Stored data:
[Start of Attachment]
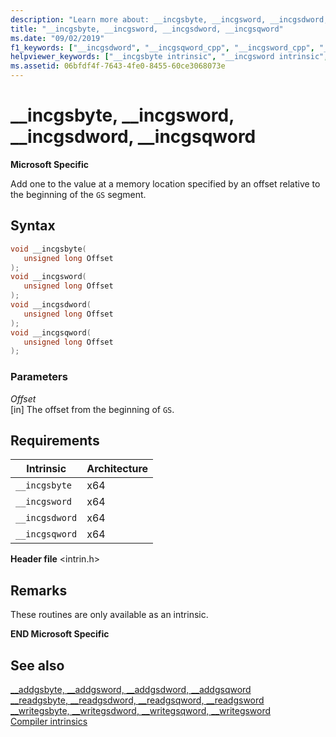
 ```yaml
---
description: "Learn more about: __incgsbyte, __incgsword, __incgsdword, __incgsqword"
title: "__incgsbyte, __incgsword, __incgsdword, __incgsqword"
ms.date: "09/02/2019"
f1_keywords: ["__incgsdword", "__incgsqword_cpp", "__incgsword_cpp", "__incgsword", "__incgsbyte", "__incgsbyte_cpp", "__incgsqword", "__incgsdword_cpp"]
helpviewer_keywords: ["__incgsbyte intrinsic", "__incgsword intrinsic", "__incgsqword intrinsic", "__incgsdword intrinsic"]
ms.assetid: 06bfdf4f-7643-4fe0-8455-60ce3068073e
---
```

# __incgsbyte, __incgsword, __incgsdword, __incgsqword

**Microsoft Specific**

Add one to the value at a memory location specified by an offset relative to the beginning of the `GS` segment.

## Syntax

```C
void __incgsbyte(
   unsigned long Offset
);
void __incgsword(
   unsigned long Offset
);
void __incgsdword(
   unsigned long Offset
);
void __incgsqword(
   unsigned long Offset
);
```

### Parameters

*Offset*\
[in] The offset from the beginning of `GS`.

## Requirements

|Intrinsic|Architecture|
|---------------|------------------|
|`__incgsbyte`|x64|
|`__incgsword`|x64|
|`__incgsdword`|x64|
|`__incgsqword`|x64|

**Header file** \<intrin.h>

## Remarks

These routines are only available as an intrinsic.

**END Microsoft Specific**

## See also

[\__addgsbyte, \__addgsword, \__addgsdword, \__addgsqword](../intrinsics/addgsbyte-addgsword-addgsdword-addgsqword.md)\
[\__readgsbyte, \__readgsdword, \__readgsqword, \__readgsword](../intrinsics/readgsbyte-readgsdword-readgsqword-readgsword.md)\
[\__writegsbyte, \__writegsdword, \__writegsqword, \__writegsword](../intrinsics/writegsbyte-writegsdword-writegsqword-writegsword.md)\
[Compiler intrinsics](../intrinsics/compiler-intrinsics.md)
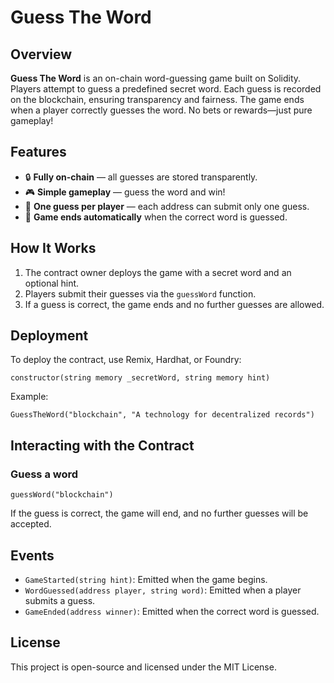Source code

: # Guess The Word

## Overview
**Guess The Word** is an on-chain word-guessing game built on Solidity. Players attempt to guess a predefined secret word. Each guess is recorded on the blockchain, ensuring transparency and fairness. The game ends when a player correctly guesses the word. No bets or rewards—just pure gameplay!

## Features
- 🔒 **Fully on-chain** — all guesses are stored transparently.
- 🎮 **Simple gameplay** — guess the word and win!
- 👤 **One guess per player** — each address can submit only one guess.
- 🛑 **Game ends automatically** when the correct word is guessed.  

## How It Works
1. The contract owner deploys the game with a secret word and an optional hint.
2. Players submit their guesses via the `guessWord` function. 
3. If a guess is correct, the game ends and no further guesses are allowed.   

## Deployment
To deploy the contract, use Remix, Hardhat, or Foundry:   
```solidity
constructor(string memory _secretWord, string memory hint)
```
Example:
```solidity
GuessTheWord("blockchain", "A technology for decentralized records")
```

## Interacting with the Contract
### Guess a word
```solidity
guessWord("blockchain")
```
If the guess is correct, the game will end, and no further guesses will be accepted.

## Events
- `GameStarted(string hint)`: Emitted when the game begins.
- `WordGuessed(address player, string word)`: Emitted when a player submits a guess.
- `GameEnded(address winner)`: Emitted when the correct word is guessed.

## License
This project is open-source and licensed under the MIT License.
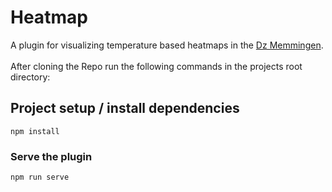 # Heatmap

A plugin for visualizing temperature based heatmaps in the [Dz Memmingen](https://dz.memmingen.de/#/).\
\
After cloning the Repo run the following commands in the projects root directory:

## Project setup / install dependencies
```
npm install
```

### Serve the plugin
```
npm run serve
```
[End of Attachment]
What the task requires: Take every line above that includes the string "beginning" and return it.

Problem solution:
Add one to the value at a memory location specified by an offset relative to the beginning of the `GS` segment.
[in] The offset from the beginning of `GS`.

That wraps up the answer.